Squirro also distributes some connectors as data loader plugins for maximum flexibility. Please see the section /wiki/spaces/DOWN/pages/54624262 in the downloads section (license required).
Table of Contents
Introduction
Data loader plugins are created as a Python class (see the DataSource Class reference for how exactly).
That plugin is then loaded into the data loader using the --source-script
parameter. For example:
squirro_data_load ^ -v ^ --cluster %CLUSTER% ^ --project-id %PROJECT_ID% ^ --token %TOKEN% ^ --source-script medline.py ^ --map-id PMID ^ --map-title TI
Tutorial
The Data Loader Tutorial section Custom Data Source shows how to create a custom data loader plugin.
Class Reference
See the DataSource Class.
Custom Packages
Data loader plugins sometimes need custom Python packages. These can be provided in the pkg
folder, relative to where the data loader is invoked.
The recommendation is to include a requirements.txt
file in the folder where the data loader plugin is located. That file lists all the required packages, with one package dependency per line. For example:
dateutils requests
To download these packages into the pkg
folder, execute the following command (the pkg
folder must exist before calling this command):
pip install -r requirements.txt --root pkg
Earlier data loaders need the following download command instead. Unfortunately that may not work in all cases, specifically if files of the type .whl
are downloaded. Please contact support, if you encounter any issues in this regard.

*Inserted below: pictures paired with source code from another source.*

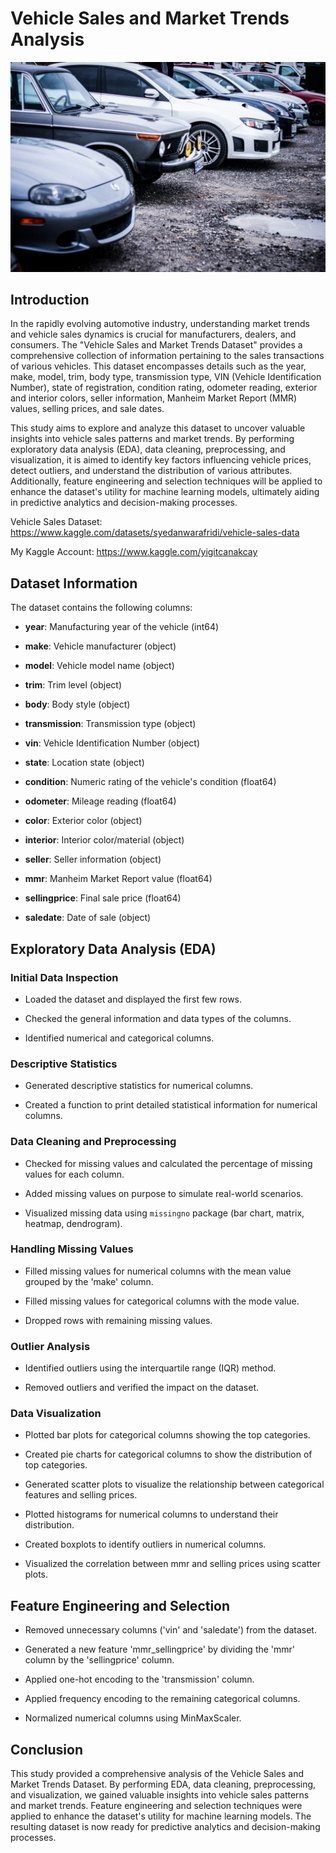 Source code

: # Vehicle Sales and Market Trends Analysis
![Vehicle Sales Analysis](images/cars.jpg)
## Introduction
In the rapidly evolving automotive industry, understanding market trends and vehicle sales dynamics is crucial for manufacturers, dealers, and consumers. The "Vehicle Sales and Market Trends Dataset" provides a comprehensive collection of information pertaining to the sales transactions of various vehicles. This dataset encompasses details such as the year, make, model, trim, body type, transmission type, VIN (Vehicle Identification Number), state of registration, condition rating, odometer reading, exterior and interior colors, seller information, Manheim Market Report (MMR) values, selling prices, and sale dates.

This study aims to explore and analyze this dataset to uncover valuable insights into vehicle sales patterns and market trends. By performing exploratory data analysis (EDA), data cleaning, preprocessing, and visualization, it is aimed to identify key factors influencing vehicle prices, detect outliers, and understand the distribution of various attributes. Additionally, feature engineering and selection techniques will be applied to enhance the dataset's utility for machine learning models, ultimately aiding in predictive analytics and decision-making processes.

Vehicle Sales Dataset: https://www.kaggle.com/datasets/syedanwarafridi/vehicle-sales-data

My Kaggle Account: https://www.kaggle.com/yigitcanakcay

## Dataset Information
The dataset contains the following columns:
-  **year**: Manufacturing year of the vehicle (int64)

-  **make**: Vehicle manufacturer (object)

-  **model**: Vehicle model name (object)

-  **trim**: Trim level (object)

-  **body**: Body style (object)

-  **transmission**: Transmission type (object)

-  **vin**: Vehicle Identification Number (object)

-  **state**: Location state (object)

-  **condition**: Numeric rating of the vehicle's condition (float64)

-  **odometer**: Mileage reading (float64)

-  **color**: Exterior color (object)

-  **interior**: Interior color/material (object)

-  **seller**: Seller information (object)

-  **mmr**: Manheim Market Report value (float64)

-  **sellingprice**: Final sale price (float64)

-  **saledate**: Date of sale (object)

  

## Exploratory Data Analysis (EDA)

  

### Initial Data Inspection

  

- Loaded the dataset and displayed the first few rows.

- Checked the general information and data types of the columns.

- Identified numerical and categorical columns.

  

### Descriptive Statistics

  

- Generated descriptive statistics for numerical columns.

- Created a function to print detailed statistical information for numerical columns.

  

### Data Cleaning and Preprocessing

  

- Checked for missing values and calculated the percentage of missing values for each column.

- Added missing values on purpose to simulate real-world scenarios.

- Visualized missing data using `missingno` package (bar chart, matrix, heatmap, dendrogram).

  

### Handling Missing Values

  

- Filled missing values for numerical columns with the mean value grouped by the 'make' column.

- Filled missing values for categorical columns with the mode value.

- Dropped rows with remaining missing values.

  

### Outlier Analysis

  

- Identified outliers using the interquartile range (IQR) method.

- Removed outliers and verified the impact on the dataset.

  

### Data Visualization

  

- Plotted bar plots for categorical columns showing the top categories.

- Created pie charts for categorical columns to show the distribution of top categories.

- Generated scatter plots to visualize the relationship between categorical features and selling prices.

- Plotted histograms for numerical columns to understand their distribution.

- Created boxplots to identify outliers in numerical columns.

- Visualized the correlation between mmr and selling prices using scatter plots.

  

## Feature Engineering and Selection

  

- Removed unnecessary columns ('vin' and 'saledate') from the dataset.

- Generated a new feature 'mmr_sellingprice' by dividing the 'mmr' column by the 'sellingprice' column.

- Applied one-hot encoding to the 'transmission' column.

- Applied frequency encoding to the remaining categorical columns.

- Normalized numerical columns using MinMaxScaler.

  

## Conclusion

  

This study provided a comprehensive analysis of the Vehicle Sales and Market Trends Dataset. By performing EDA, data cleaning, preprocessing, and visualization, we gained valuable insights into vehicle sales patterns and market trends. Feature engineering and selection techniques were applied to enhance the dataset's utility for machine learning models. The resulting dataset is now ready for predictive analytics and decision-making processes.
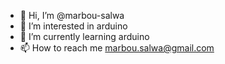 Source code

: - 👋 Hi, I’m @marbou-salwa
- 👀 I’m interested in arduino
- 🌱 I’m currently learning arduino
- 📫 How to reach me marbou.salwa@gmail.com

<!---
marbou-salwa/marbou-salwa is a ✨ special ✨ repository because its `README.md` (this file) appears on your GitHub profile.
You can click the Preview link to take a look at your changes.
--->
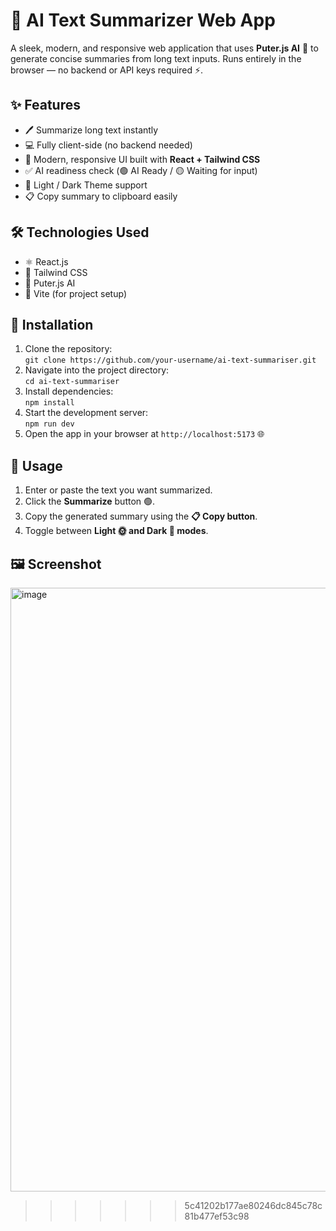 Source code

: 
# 📝 AI Text Summarizer Web App

A sleek, modern, and responsive web application that uses **Puter.js AI** 🤖 to generate concise summaries from long text inputs. Runs entirely in the browser — no backend or API keys required ⚡.

## ✨ Features
- 🖊️ Summarize long text instantly
- 💻 Fully client-side (no backend needed)
- 🎨 Modern, responsive UI built with **React + Tailwind CSS**
- ✅ AI readiness check (🟢 AI Ready / 🟡 Waiting for input)
- 🌙 Light / Dark Theme support
- 📋 Copy summary to clipboard easily

## 🛠️ Technologies Used
- ⚛️ React.js
- 🎨 Tailwind CSS
- 🤖 Puter.js AI
- 🚀 Vite (for project setup)


## 💾 Installation
1. Clone the repository:  
   `git clone https://github.com/your-username/ai-text-summariser.git`
2. Navigate into the project directory:  
   `cd ai-text-summariser`
3. Install dependencies:  
   `npm install`
4. Start the development server:  
   `npm run dev`
5. Open the app in your browser at `http://localhost:5173` 🌐

## 🚀 Usage
1. Enter or paste the text you want summarized.
2. Click the **Summarize** button 🟢.
3. Copy the generated summary using the **📋 Copy button**.
4. Toggle between **Light 🌞 and Dark 🌙 modes**.

## 🖼️ Screenshot

<img width="1919" height="966" alt="image" src="https://github.com/user-attachments/assets/87dcb3f1-7f9c-47c7-9f5b-949bbc914285" />

>>>>>>> 5c41202b177ae80246dc845c78c81b477ef53c98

pip install -r requirements.txt --download pkg
Key Value Store/Cache
Key Value entries stored in the self.key_value_cache
instance have a default TTL and will expire after some time. Use this instance for caching purposes only and not for persistant key-value pairs that you do not want to lose.
Starting with release 2.6.0, dataloader plugins now have access to a key value store/cache. They are available as self.key_value_store
and self.key_value_cache
respectively in the Dataloader plugin class. More documentation for the usage of these key value store/cache is available under Data loader API for Caching and Custom State Management.